If I could read your mind

Peeta/ Katniss: One shot. Peeta's thoughts as they return to District 12.

I look at her for a moment. I can tell she's apprehensive, scared of me even. It's not her fault. I understand. It was all just a lie.

I hold out my hand and she takes it, so tightly that it's as if we're back in the chariot-before the games even started. I'm not sure if she's doing it to show me she's there for me or to hold herself up this time. If only I knew what to say, but the words won't come. There's nothing I can say really.

Gale. That's his name. Is she looking forward to seeing him? Or is she too busy preparing what to say? How to act. Haymitch always knew how I felt...but it's too much to believe that in those three long weeks we spent together in the games, after all we survived and all that we face now, that she felt nothing at all. If only I could believe that.

As the train draws up at the station we see them. District twelve are all waiting. Smiling, waving, shouting. Thankful to have us back. Partly, I suppose I understand. If we had killed each other when we returned the other would have been hated. District 12 weren't going to let something like that go. The only bright side to this was that my mother would see I was stronger than she thought-but she had been right about Katniss, she was a fighter.

I'm not sure what to say, if I should, how to ask her. I can tell that she's trying to push me out, that she can't accept what she's feeling. Even if it's what I want her to feel.

"Peeta..." she speaks first, I'm surprised, maybe I can't read people as well as I thought. I turn to her, squeezing her hand in return.

"Yes?" she just stares at me helplessly, the pain in her eyes is worse than knowing she could have died tenfold in the games.

The act is coming into play, or maybe she's just used to our closeness now after so long, because she leans her head against my shoulder silently. Just standing there, saying nothing, and staring ahead of herself. There isn't anything more that needs to be said really. She knows how I feel, I thought she believed me, I thought she returned that but perhaps I was foolish for considering it.

Haymitch enters the carriage where we are, followed by Effie Trinket, who as usual is beaming at us. She talks about how it's a "Big , big day today". It's her usual catchphrase, I pay no attention, and neither does Katniss, she's still staring out the window at the faces. Effie eventually leaves the compartment and gets off the train, explaining to the people of district 12 they have to move back for us. Haymitch just looks at us. I know he can tell something has happened between us. He sighs a little unhappily, for once I think he might actually be completely sober...but I suppose this is a momentum day for district 12. This is the first time in the history of the hunger games that someone had won aside from Haymitch. Not only that two people won. The capitol are not pleased though, Haymitch and Katniss knew that. Why, I didn't realise I don't know.

He walked towards me and puts a comforting hand on my shoulder, and quietly so that Katniss cannot hear says

"It wasn't all a lie, boy," I make to look at him but his hand is firm on my shoulder, not to alert Katniss to this exchange. I nod stiffly. He moves away, following Effie out to the crowd and do a much better job of moving them than she does.

It's time for us to see our friends and family again, the people who've watched us survive and kill, those who apparently love each other. A sad, hopeless dream. An act. We walk to the doorway together and stand there. There are cheers and smiles for the children who came home. In the other 11 districts twenty two families are mourning the loss of their children. I swallow hard, I don't want to think about it. Especially not Cato...and the Mutts, what they did.

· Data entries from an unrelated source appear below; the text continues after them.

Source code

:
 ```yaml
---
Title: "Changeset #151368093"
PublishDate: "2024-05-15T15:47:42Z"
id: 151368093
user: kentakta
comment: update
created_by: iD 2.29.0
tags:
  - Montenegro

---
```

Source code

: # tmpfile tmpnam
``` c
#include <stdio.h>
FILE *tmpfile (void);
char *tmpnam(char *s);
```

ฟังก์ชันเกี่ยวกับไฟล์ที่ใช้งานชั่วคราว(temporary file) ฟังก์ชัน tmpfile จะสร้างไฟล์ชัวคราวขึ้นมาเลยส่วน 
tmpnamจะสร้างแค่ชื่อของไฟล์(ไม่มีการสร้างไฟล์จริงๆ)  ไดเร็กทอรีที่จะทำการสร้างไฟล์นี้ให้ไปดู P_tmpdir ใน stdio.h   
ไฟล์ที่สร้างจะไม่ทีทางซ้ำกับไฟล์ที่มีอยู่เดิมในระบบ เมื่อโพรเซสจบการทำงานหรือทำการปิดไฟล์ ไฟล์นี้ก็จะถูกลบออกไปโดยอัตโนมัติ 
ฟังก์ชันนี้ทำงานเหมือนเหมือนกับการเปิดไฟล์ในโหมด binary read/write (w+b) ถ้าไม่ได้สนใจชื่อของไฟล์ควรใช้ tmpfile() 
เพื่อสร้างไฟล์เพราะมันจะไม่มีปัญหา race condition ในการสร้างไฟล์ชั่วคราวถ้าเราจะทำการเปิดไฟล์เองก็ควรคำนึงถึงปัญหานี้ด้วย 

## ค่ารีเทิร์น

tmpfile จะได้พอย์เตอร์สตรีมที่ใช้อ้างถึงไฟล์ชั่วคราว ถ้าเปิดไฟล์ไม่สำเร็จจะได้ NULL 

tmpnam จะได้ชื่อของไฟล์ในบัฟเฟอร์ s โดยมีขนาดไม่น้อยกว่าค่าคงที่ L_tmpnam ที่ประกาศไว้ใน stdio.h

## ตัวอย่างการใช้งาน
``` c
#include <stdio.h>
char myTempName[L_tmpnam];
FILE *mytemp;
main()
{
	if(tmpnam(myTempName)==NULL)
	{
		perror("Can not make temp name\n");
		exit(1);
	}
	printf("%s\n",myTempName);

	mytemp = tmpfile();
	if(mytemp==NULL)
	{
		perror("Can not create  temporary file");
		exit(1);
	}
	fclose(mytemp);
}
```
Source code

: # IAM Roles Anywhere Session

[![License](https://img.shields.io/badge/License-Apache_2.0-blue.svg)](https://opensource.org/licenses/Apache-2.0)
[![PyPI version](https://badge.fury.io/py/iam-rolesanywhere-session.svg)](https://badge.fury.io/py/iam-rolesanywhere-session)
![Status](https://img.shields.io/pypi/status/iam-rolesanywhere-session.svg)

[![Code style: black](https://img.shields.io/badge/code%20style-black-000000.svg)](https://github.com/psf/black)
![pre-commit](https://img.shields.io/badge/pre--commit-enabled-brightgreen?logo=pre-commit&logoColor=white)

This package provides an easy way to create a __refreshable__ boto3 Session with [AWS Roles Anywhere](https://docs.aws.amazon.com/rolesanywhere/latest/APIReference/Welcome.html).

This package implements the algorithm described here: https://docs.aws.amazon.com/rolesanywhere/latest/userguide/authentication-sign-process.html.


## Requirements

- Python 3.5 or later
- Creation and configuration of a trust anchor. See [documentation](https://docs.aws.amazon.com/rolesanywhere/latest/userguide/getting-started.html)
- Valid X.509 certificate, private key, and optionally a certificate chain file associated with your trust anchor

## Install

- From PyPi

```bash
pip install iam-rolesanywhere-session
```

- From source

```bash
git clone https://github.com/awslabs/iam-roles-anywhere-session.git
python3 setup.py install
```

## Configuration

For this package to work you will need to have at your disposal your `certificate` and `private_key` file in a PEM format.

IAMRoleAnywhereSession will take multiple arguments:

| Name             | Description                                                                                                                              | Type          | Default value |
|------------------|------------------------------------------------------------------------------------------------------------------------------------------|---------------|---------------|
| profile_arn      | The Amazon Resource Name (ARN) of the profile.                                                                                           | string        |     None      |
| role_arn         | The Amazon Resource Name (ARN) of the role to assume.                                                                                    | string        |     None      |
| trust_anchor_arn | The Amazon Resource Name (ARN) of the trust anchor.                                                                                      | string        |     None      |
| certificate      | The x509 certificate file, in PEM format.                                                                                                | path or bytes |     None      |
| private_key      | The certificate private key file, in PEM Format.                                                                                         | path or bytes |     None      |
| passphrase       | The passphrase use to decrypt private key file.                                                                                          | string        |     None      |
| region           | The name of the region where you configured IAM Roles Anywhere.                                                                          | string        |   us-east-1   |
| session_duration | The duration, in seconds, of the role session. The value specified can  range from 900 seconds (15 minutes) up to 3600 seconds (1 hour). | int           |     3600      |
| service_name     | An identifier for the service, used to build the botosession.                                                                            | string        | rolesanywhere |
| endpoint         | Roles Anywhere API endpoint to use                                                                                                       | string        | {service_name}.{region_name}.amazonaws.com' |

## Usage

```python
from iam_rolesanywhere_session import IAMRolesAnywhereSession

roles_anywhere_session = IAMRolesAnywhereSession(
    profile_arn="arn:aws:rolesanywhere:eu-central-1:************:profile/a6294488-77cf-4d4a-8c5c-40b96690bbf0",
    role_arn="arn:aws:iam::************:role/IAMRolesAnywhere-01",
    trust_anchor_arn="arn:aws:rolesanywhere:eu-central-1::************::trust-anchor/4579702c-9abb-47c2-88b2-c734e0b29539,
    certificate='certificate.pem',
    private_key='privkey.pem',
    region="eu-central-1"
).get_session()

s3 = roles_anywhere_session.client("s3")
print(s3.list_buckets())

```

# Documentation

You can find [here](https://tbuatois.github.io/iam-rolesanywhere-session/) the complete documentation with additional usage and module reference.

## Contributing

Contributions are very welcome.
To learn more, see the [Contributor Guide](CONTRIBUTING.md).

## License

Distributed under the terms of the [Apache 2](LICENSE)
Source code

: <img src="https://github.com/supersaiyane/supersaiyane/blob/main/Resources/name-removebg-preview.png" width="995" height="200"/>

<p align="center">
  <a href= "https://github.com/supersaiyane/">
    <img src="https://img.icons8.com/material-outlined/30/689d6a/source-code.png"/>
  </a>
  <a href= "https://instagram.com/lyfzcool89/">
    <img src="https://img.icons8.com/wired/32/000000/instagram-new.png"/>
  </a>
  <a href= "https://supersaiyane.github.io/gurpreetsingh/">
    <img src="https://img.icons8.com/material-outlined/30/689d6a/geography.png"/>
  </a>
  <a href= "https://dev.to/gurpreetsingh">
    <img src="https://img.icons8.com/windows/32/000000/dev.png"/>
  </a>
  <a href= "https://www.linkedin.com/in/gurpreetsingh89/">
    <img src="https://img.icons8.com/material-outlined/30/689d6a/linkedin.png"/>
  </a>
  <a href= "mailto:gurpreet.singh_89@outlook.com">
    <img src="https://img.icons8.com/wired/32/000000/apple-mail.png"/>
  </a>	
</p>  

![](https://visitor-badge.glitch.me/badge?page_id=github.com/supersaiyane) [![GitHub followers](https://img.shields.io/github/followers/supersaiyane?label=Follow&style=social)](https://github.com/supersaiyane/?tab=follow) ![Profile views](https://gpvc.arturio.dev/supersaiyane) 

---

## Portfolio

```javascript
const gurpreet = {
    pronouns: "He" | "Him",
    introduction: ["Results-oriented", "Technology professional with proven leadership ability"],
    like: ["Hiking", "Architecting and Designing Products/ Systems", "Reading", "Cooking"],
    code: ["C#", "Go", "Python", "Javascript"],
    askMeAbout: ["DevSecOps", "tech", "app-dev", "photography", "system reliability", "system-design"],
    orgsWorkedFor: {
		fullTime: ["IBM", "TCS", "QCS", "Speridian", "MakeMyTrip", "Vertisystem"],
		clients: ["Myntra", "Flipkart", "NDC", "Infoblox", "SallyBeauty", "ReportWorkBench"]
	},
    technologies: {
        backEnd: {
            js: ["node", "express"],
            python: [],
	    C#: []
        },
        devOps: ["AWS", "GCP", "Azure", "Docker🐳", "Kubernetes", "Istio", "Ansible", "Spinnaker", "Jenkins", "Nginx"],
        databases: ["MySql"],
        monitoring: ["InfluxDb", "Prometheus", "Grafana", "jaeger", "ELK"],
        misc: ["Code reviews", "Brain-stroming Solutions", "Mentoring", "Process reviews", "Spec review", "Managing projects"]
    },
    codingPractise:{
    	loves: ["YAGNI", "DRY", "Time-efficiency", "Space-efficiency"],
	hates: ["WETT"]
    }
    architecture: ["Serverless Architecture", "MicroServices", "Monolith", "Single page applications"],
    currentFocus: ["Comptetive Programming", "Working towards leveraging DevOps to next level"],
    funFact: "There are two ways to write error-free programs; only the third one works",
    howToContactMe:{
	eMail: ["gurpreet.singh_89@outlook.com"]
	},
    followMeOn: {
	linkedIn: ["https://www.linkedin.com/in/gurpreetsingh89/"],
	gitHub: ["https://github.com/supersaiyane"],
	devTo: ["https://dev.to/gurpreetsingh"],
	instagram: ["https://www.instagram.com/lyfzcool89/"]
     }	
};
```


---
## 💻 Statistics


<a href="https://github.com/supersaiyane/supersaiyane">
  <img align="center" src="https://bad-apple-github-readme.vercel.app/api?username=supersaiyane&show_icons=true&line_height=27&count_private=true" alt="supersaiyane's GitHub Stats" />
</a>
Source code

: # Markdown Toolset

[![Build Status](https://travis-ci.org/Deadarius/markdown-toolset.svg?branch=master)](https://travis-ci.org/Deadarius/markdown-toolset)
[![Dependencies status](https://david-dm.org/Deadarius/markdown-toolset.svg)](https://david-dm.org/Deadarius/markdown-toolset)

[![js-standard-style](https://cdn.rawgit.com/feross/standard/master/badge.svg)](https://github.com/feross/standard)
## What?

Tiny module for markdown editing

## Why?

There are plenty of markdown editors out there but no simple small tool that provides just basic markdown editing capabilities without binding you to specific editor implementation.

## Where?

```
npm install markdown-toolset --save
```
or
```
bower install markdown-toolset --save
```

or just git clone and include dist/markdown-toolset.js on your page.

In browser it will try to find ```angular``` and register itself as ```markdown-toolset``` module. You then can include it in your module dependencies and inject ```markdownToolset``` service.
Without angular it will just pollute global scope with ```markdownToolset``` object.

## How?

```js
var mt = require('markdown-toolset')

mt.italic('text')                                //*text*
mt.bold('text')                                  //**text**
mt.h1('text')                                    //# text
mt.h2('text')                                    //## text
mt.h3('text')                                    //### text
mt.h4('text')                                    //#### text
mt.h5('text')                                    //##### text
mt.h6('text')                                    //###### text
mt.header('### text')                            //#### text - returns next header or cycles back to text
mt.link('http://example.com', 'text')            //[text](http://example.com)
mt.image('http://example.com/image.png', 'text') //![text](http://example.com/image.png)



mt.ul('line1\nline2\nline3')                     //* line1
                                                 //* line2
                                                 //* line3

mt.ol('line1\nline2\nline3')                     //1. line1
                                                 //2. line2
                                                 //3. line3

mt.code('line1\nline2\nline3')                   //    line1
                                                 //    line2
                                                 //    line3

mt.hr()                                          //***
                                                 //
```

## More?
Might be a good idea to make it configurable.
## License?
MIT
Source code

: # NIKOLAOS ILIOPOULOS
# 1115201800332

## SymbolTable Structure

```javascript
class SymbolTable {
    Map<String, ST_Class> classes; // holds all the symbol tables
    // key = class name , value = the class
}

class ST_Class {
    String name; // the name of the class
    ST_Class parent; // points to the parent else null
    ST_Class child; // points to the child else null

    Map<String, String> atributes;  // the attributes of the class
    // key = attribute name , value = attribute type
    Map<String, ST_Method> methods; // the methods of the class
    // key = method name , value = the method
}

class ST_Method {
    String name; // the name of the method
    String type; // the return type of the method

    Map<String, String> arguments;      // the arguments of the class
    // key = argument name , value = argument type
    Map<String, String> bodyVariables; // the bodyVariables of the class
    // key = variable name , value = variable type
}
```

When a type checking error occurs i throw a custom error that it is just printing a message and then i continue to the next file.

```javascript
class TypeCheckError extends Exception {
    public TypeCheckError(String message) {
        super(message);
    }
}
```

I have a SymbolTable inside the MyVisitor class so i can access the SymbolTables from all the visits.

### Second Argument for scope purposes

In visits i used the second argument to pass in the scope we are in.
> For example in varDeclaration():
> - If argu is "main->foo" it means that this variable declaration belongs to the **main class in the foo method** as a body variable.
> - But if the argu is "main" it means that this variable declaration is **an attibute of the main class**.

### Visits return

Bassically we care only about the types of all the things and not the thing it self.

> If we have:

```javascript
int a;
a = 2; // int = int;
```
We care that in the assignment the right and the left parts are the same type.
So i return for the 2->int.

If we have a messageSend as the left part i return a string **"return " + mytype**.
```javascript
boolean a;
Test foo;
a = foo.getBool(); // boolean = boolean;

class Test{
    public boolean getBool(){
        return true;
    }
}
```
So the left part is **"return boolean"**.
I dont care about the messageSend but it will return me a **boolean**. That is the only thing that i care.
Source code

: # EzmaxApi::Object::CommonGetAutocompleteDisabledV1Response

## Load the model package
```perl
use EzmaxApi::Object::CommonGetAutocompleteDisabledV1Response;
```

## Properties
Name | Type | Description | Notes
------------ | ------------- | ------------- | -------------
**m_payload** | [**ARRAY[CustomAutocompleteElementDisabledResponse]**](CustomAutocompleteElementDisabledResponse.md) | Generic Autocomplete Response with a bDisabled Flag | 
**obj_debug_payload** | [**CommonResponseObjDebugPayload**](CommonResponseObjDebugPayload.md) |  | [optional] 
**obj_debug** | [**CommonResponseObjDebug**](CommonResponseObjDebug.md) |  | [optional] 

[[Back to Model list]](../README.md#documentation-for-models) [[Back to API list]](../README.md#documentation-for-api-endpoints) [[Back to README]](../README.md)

On cue Katniss smiles , as do I, wrapping my arm around her waist and holding her to me. We watch the faces without a trace of fear but I can feel Katniss shaking next to me. I myself find it hard to look at them. I don't want Gale to be there.

There are chorus' for a kiss for the camera and she looks at me, smiling. It's fake but not like before. Before, it didn't seem fake. Maybe, Haymitch is right. Maybe, it wasn't fake at all. Easily she kisses me, it's not as if she hasn't before, but I know that she's not happy, that she feels like she's lying. I can't help but wish I knew what she's thinking. If it wasn't for shaming her I would cry, I'm not afraid to admit my weakness. Not afraid to say that she had been mine for a long time before the games.

As we descend from the train I see my reflection in the meticulously shined brass. I look drained, my blonde hair fairer, my blue eyes more noticeable, my skin noticeably darker from my time in the arena. More than anything I can see why Katniss is afraid to stare at me and speak. I look haunted, my eyes are lifeless, the energy gone. Is this what it looks like to have your heart crushed?

I suppose it is.

As I stand on the platform I turn to Katniss who is still on the metal steps. She smiles at me and I lift her to the ground. As I place her feet next to mine she whispers in my ear.

"I miss you, Peeta," is all that she says, her eyes full of pain and remorse. Then she returns to the Capitol girl, the one she needs to be to protect us all from death.

Peeta Mellark, I may be weak, I may no have seen the things that I needed to, but I will always love Katniss Everdeen. Even if she never loves me.

Such a foolish boy.

If I could read your mind I'd never want for anything, Katniss.